Kwong Von Glinow Design Office
Towers within a Tower
Kwong Von Glinow Design Office
20. Juni 2017
Infill Housing (All images courtesy of Kwong Von Glinow Design Office)
Kwong Von Glinow Design Office has been awarded first prize for their project "Towers within a Tower" in the 2017 Hong Kong Pixel Homes Competition. The project responds to current housing shortages in Hong Kong caused by inflationary markets and economic.
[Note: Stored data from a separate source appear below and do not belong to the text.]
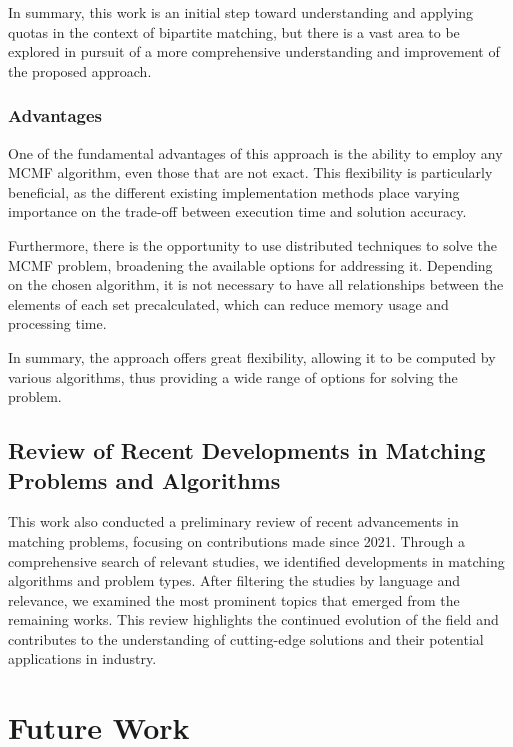         In summary, this work is an initial step toward understanding and applying quotas in the context of bipartite matching, but there is a vast area to be explored in pursuit of a more comprehensive understanding and improvement of the proposed approach.
        
        \subsubsection{Advantages}
        
        One of the fundamental advantages of this approach is the ability to employ any MCMF algorithm, even those that are not exact. This flexibility is particularly beneficial, as the different existing implementation methods place varying importance on the trade-off between execution time and solution accuracy.
        
        Furthermore, there is the opportunity to use distributed techniques to solve the MCMF problem, broadening the available options for addressing it.
        Depending on the chosen algorithm, it is not necessary to have all relationships between the elements of each set precalculated, which can reduce memory usage and processing time.
        
        In summary, the approach offers great flexibility, allowing it to be computed by various algorithms, thus providing a wide range of options for solving the problem.

\subsection{Review of Recent Developments in Matching Problems and Algorithms}

    This work also conducted a preliminary review of recent advancements in matching problems, focusing on contributions made since 2021. Through a comprehensive search of relevant studies, we identified developments in matching algorithms and problem types. After filtering the studies by language and relevance, we examined the most prominent topics that emerged from the remaining works. This review highlights the continued evolution of the field and contributes to the understanding of cutting-edge solutions and their potential applications in industry.


\section{Future Work}

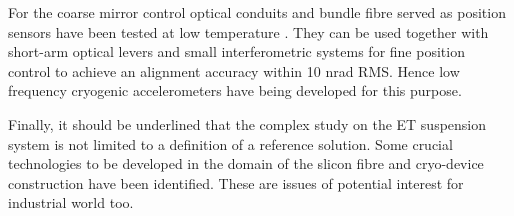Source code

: \noindent
For the  coarse mirror control optical conduits and bundle fibre served as position sensors have been tested  at low temperature  \cite{VFC}. They can be used together with short-arm optical levers and small 
interferometric systems for fine position control to achieve an alignment accuracy within 
10 nrad RMS. Hence low frequency cryogenic accelerometers have being developed 
for this purpose.

\medskip

Finally, it should be underlined that the complex study on the ET suspension system 
is not limited to a definition of a reference solution. Some crucial technologies 
to be developed in the domain of the slicon fibre and cryo-device construction have
been identified. These are issues of potential interest for industrial world too.


 
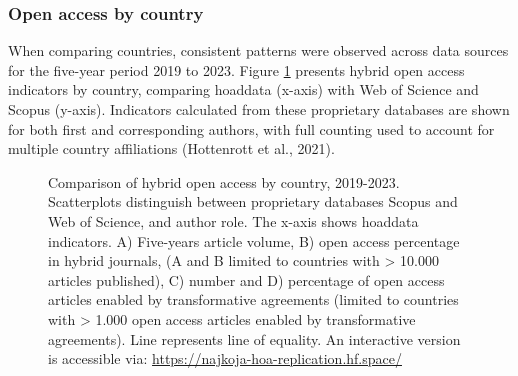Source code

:\documentclass[a4paper,man,floatsintext,longtable,noextraspace,10pt]{apa6}
\begin{document}
\subsubsection{Open access by country}\label{open-access-by-country}

When comparing countries, consistent patterns were observed across data
sources for the five-year period 2019 to 2023. Figure
\ref{fig-uptake_country} presents hybrid open access indicators by
country, comparing hoaddata (x-axis) with Web of Science and Scopus
(y-axis). Indicators calculated from these proprietary databases are
shown for both first and corresponding authors, with full counting used
to account for multiple country affiliations (Hottenrott et al., 2021).

\begin{figure}[ht!]


\caption{\label{fig-uptake_country}Comparison of hybrid open access by
country, 2019-2023. Scatterplots distinguish between proprietary
databases Scopus and Web of Science, and author role. The x-axis shows
hoaddata indicators. A) Five-years article volume, B) open access
percentage in hybrid journals, (A and B limited to countries with
\textgreater{} 10.000 articles published), C) number and D) percentage
of open access articles enabled by transformative agreements (limited to
countries with \textgreater{} 1.000 open access articles enabled by
transformative agreements). Line represents line of equality. An
interactive version is accessible via:
\url{https://najkoja-hoa-replication.hf.space/}}

\end{figure}%
\end{document}

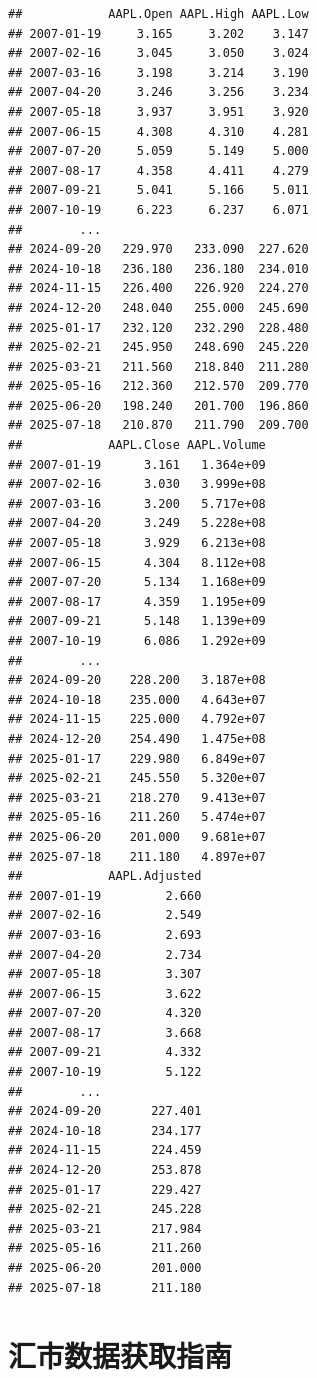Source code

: \documentclass[]{ctexbook}
\begin{document}
\begin{verbatim}
##            AAPL.Open AAPL.High AAPL.Low
## 2007-01-19     3.165     3.202    3.147
## 2007-02-16     3.045     3.050    3.024
## 2007-03-16     3.198     3.214    3.190
## 2007-04-20     3.246     3.256    3.234
## 2007-05-18     3.937     3.951    3.920
## 2007-06-15     4.308     4.310    4.281
## 2007-07-20     5.059     5.149    5.000
## 2007-08-17     4.358     4.411    4.279
## 2007-09-21     5.041     5.166    5.011
## 2007-10-19     6.223     6.237    6.071
##        ...                             
## 2024-09-20   229.970   233.090  227.620
## 2024-10-18   236.180   236.180  234.010
## 2024-11-15   226.400   226.920  224.270
## 2024-12-20   248.040   255.000  245.690
## 2025-01-17   232.120   232.290  228.480
## 2025-02-21   245.950   248.690  245.220
## 2025-03-21   211.560   218.840  211.280
## 2025-05-16   212.360   212.570  209.770
## 2025-06-20   198.240   201.700  196.860
## 2025-07-18   210.870   211.790  209.700
##            AAPL.Close AAPL.Volume
## 2007-01-19      3.161   1.364e+09
## 2007-02-16      3.030   3.999e+08
## 2007-03-16      3.200   5.717e+08
## 2007-04-20      3.249   5.228e+08
## 2007-05-18      3.929   6.213e+08
## 2007-06-15      4.304   8.112e+08
## 2007-07-20      5.134   1.168e+09
## 2007-08-17      4.359   1.195e+09
## 2007-09-21      5.148   1.139e+09
## 2007-10-19      6.086   1.292e+09
##        ...                       
## 2024-09-20    228.200   3.187e+08
## 2024-10-18    235.000   4.643e+07
## 2024-11-15    225.000   4.792e+07
## 2024-12-20    254.490   1.475e+08
## 2025-01-17    229.980   6.849e+07
## 2025-02-21    245.550   5.320e+07
## 2025-03-21    218.270   9.413e+07
## 2025-05-16    211.260   5.474e+07
## 2025-06-20    201.000   9.681e+07
## 2025-07-18    211.180   4.897e+07
##            AAPL.Adjusted
## 2007-01-19         2.660
## 2007-02-16         2.549
## 2007-03-16         2.693
## 2007-04-20         2.734
## 2007-05-18         3.307
## 2007-06-15         3.622
## 2007-07-20         4.320
## 2007-08-17         3.668
## 2007-09-21         4.332
## 2007-10-19         5.122
##        ...              
## 2024-09-20       227.401
## 2024-10-18       234.177
## 2024-11-15       224.459
## 2024-12-20       253.878
## 2025-01-17       229.427
## 2025-02-21       245.228
## 2025-03-21       217.984
## 2025-05-16       211.260
## 2025-06-20       201.000
## 2025-07-18       211.180
\end{verbatim}

\section{汇市数据获取指南}\label{ux6c47ux5e02ux6570ux636eux83b7ux53d6ux6307ux5357}
\end{document}
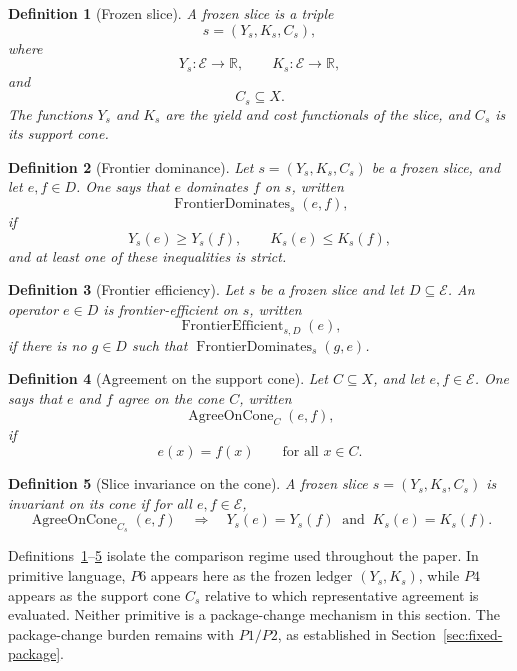\documentclass[11pt]{article}
\newtheorem{definition}{Definition}
\begin{document}
\begin{definition}[Frozen slice]\label{def:frozen-slice}
A frozen slice is a triple
\[
s=(Y_s,K_s,C_s),
\]
where
\[
Y_s\colon \mathcal{E}\to\mathbb{R},\qquad
K_s\colon \mathcal{E}\to\mathbb{R},
\]
and
\[
C_s\subseteq X.
\]
The functions \(Y_s\) and \(K_s\) are the yield and cost functionals of the slice, and \(C_s\) is its support cone.
\end{definition}

\begin{definition}[Frontier dominance]\label{def:frontier-dominance}
Let \(s=(Y_s,K_s,C_s)\) be a frozen slice, and let \(e,f\in D\). One says that \(e\) dominates \(f\) on \(s\), written
\[
\operatorname{FrontierDominates}_s(e,f),
\]
if
\[
Y_s(e)\ge Y_s(f),\qquad K_s(e)\le K_s(f),
\]
and at least one of these inequalities is strict.
\end{definition}

\begin{definition}[Frontier efficiency]\label{def:frontier-efficiency}
Let \(s\) be a frozen slice and let \(D\subseteq \mathcal{E}\). An operator \(e\in D\) is frontier-efficient on \(s\), written
\[
\operatorname{FrontierEfficient}_{s,D}(e),
\]
if there is no \(g\in D\) such that \(\operatorname{FrontierDominates}_s(g,e)\).
\end{definition}

\begin{definition}[Agreement on the support cone]\label{def:agree-on-cone}
Let \(C\subseteq X\), and let \(e,f\in\mathcal{E}\). One says that \(e\) and \(f\) agree on the cone \(C\), written
\[
\operatorname{AgreeOnCone}_C(e,f),
\]
if
\[
e(x)=f(x)\qquad\text{for all }x\in C.
\]
\end{definition}

\begin{definition}[Slice invariance on the cone]\label{def:slice-invariance}
A frozen slice \(s=(Y_s,K_s,C_s)\) is invariant on its cone if for all \(e,f\in\mathcal{E}\),
\[
\operatorname{AgreeOnCone}_{C_s}(e,f)
\quad\Longrightarrow\quad
Y_s(e)=Y_s(f)\ \text{ and }\ K_s(e)=K_s(f).
\]
\end{definition}

Definitions~\ref{def:frozen-slice}--\ref{def:slice-invariance} isolate the comparison regime used throughout the paper. In primitive language, \(P6\) appears here as the frozen ledger \((Y_s,K_s)\), while \(P4\) appears as the support cone \(C_s\) relative to which representative agreement is evaluated. Neither primitive is a package-change mechanism in this section. The package-change burden remains with \(P1/P2\), as established in Section~\ref{sec:fixed-package}.
\end{document}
Team: Lap Chi Kwong, Alison Von Glinow, in collaboration with Kevin Lamyuktseung
Tower within a Tower
Our proposal “Towers within a Tower” for Pixel Housing is to bring Hong Kong’s urban verticality into the apartment unit itself. In our proposal, apartment spaces, typically inhabited as horizontal slices, are stacked one atop the other vertically. Each apartment unit therefore becomes its own tower. When the units aggregate next to one another, they produce shared outdoor spaces: a local neighborhood at every level. Read from both outside and within the tower, residents can lay the claim “That’s my tower.”
Rooftop Housing
While great variation can occur through these unit adjacencies, an economy of construction maintains three basic unit types: Studios of 32 m2, Single Bedrooms of 37m2, and Family Units of 42m2. Each of these unit towers are unique in their proportion, organization, and color, to serve the varying needs of each tenant type.
Tower Apartment Units
Each tower unit is composed of prefabricated concrete elements, which, once assembled into boxes, can be easily mounted onto each other with cast-in steel-plate embeds. The concrete frame is clad with colorful ceramic tiles echoing the common construction material of residential towers in Hong Kong. The modularity of the system and minimal material weight allow for economic fabrication and flexible transport. This system can be aggregated across scales, from a four-story rural housing unit to a tower in the city – each time adapting to different ratios of studios, single bedrooms, and family apartments. As a system, the tower unit produces a new typology of residential living, where daily life is framed within pixels.